#### ABOUT THIS EXERCISE:
Search the entries for the word "itemize" and copy each line that has it.

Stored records
== Segment start ==

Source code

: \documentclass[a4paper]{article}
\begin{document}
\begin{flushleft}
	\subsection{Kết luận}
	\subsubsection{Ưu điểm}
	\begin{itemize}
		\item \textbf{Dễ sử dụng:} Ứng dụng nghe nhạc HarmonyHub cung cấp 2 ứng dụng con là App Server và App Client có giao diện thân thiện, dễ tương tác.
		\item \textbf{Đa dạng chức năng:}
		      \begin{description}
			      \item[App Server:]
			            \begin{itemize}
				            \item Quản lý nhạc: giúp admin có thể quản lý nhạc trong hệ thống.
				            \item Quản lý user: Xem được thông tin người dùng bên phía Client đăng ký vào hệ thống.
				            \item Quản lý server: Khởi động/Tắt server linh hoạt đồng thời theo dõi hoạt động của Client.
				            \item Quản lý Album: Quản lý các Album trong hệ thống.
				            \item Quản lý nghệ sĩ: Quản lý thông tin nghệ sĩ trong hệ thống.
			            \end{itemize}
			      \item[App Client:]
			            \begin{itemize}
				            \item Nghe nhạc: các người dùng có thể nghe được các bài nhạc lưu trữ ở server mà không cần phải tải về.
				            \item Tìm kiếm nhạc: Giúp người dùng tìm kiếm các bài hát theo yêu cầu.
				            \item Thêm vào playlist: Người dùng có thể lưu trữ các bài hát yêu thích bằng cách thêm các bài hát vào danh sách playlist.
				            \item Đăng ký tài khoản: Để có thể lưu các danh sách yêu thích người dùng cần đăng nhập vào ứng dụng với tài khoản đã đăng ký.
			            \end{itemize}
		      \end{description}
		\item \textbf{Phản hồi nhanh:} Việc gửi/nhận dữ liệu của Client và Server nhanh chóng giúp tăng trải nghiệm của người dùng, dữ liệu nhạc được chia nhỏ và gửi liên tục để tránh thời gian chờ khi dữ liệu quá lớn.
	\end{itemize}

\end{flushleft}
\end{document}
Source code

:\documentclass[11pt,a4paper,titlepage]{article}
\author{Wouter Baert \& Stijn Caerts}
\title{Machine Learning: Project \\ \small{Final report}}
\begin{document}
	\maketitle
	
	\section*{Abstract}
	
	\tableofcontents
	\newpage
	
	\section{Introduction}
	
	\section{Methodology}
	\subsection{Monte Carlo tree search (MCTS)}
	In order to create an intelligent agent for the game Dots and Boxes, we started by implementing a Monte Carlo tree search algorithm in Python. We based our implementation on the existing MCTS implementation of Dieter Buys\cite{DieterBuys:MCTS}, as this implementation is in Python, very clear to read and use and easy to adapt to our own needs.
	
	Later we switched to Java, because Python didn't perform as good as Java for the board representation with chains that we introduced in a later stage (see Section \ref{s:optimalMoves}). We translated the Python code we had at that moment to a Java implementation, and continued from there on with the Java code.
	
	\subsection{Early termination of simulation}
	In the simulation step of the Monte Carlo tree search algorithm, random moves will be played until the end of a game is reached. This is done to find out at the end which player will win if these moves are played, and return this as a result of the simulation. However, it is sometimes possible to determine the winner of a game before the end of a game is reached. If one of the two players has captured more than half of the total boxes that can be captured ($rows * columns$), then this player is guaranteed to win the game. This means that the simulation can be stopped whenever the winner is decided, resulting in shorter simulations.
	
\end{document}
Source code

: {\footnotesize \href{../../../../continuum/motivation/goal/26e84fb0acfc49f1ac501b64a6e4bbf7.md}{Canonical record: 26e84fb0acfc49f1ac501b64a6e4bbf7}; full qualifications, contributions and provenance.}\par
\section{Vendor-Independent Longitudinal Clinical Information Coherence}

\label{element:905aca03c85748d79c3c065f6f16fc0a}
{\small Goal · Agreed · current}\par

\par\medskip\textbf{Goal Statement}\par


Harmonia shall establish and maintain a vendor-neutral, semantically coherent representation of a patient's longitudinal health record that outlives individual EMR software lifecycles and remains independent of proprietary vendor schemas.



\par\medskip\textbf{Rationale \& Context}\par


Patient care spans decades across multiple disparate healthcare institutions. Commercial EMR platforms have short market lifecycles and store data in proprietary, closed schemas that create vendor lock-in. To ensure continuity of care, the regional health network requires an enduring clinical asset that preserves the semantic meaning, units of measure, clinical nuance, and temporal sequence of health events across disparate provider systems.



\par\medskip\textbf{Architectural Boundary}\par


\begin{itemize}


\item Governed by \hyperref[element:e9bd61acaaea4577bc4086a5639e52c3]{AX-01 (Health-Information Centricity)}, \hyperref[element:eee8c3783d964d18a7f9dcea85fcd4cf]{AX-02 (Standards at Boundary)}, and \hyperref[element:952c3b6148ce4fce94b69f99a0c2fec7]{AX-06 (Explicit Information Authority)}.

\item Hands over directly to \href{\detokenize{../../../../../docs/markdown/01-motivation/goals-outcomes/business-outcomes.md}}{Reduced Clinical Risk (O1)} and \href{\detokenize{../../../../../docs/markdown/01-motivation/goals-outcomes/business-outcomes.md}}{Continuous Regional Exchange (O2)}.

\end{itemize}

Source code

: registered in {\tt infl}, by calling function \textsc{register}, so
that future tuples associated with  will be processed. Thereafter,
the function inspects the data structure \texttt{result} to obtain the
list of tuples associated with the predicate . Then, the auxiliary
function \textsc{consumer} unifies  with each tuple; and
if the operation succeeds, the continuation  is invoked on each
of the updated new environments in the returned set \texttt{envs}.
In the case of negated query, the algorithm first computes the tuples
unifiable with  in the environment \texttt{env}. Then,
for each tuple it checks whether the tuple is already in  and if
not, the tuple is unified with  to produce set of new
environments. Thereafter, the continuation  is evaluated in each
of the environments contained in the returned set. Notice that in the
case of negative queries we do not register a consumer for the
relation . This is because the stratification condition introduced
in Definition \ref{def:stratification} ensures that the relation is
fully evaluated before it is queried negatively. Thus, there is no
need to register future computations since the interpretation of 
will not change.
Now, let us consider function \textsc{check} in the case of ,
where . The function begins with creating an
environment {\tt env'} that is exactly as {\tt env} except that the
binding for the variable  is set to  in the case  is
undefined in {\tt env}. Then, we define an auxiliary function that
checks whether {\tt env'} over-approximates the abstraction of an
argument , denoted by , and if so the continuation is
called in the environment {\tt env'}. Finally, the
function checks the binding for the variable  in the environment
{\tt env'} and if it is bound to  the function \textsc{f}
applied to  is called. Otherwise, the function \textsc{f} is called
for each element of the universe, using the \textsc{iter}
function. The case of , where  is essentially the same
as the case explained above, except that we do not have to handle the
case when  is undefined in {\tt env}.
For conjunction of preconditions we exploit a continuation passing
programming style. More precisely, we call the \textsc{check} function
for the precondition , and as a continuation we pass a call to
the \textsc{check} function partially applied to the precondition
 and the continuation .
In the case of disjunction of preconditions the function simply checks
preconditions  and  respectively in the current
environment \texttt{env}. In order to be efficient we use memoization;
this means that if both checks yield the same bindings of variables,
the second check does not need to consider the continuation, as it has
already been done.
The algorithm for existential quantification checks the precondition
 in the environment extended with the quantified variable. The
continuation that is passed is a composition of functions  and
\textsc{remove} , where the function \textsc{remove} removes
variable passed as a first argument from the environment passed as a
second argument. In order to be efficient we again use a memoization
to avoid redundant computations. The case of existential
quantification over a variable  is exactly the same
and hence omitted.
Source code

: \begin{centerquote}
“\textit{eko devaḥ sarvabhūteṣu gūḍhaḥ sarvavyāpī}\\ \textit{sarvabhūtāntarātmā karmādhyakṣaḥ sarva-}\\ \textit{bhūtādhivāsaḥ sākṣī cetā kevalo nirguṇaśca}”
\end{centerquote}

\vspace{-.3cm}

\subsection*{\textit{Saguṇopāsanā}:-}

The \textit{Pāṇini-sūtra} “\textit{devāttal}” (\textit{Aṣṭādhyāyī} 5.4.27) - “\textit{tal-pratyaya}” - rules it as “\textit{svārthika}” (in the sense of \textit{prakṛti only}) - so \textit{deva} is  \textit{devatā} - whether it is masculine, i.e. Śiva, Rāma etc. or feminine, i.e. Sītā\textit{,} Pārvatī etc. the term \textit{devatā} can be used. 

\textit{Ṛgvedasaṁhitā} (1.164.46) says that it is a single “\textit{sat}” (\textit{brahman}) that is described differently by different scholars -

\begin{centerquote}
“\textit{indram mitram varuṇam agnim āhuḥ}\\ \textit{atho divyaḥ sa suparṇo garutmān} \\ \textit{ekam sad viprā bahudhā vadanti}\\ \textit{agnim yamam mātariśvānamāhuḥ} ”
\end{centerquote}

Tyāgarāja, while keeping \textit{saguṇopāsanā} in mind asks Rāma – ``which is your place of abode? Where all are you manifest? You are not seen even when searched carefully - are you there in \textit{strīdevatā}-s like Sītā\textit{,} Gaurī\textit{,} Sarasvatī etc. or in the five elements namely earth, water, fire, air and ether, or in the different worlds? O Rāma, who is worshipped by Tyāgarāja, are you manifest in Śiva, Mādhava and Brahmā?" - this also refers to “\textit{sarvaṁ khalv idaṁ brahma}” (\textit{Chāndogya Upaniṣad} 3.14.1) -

== Segment end ==

#### ANSWER TO THIS TASK:
	\begin{itemize}
			            \begin{itemize}
			            \end{itemize}
			            \begin{itemize}
			            \end{itemize}
	\end{itemize}
\begin{itemize}
\end{itemize}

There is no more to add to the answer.